──────── Input records

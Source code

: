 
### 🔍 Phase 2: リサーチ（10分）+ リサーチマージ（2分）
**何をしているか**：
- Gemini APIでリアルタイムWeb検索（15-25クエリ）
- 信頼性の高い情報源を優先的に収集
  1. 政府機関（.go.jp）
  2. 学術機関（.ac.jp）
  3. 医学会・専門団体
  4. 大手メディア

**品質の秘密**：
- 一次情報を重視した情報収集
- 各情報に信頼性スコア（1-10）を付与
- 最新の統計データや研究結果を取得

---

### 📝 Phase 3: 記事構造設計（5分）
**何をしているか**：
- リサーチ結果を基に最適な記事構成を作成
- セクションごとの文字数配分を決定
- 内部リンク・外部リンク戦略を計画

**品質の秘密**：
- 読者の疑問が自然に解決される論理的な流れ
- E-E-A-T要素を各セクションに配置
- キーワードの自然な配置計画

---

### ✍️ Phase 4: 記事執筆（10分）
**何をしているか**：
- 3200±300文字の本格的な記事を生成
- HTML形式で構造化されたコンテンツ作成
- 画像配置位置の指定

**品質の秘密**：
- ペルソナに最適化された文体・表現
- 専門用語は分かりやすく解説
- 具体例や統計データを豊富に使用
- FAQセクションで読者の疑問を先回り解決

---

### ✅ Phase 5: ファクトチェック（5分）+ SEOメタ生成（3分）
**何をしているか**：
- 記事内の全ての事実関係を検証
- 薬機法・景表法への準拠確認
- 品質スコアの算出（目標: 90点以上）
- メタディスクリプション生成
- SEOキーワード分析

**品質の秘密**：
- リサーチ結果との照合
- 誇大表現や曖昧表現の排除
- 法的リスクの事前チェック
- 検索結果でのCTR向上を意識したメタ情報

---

────────────────

Exercise instructions: Reproduce the listing above precisely.

Your solution:
Source code

: 
### 🔍 Phase 2: リサーチ（10分）+ リサーチマージ（2分）
**何をしているか**：
- Gemini APIでリアルタイムWeb検索（15-25クエリ）
- 信頼性の高い情報源を優先的に収集
  1. 政府機関（.go.jp）
  2. 学術機関（.ac.jp）
  3. 医学会・専門団体
  4. 大手メディア

**品質の秘密**：
- 一次情報を重視した情報収集
- 各情報に信頼性スコア（1-10）を付与
- 最新の統計データや研究結果を取得

---

### 📝 Phase 3: 記事構造設計（5分）
**何をしているか**：
- リサーチ結果を基に最適な記事構成を作成
- セクションごとの文字数配分を決定
- 内部リンク・外部リンク戦略を計画

**品質の秘密**：
- 読者の疑問が自然に解決される論理的な流れ
- E-E-A-T要素を各セクションに配置
- キーワードの自然な配置計画

---

### ✍️ Phase 4: 記事執筆（10分）
**何をしているか**：
- 3200±300文字の本格的な記事を生成
- HTML形式で構造化されたコンテンツ作成
- 画像配置位置の指定

**品質の秘密**：
- ペルソナに最適化された文体・表現
- 専門用語は分かりやすく解説
- 具体例や統計データを豊富に使用
- FAQセクションで読者の疑問を先回り解決

---

### ✅ Phase 5: ファクトチェック（5分）+ SEOメタ生成（3分）
**何をしているか**：
- 記事内の全ての事実関係を検証
- 薬機法・景表法への準拠確認
- 品質スコアの算出（目標: 90点以上）
- メタディスクリプション生成
- SEOキーワード分析

**品質の秘密**：
- リサーチ結果との照合
- 誇大表現や曖昧表現の排除
- 法的リスクの事前チェック
- 検索結果でのCTR向上を意識したメタ情報

---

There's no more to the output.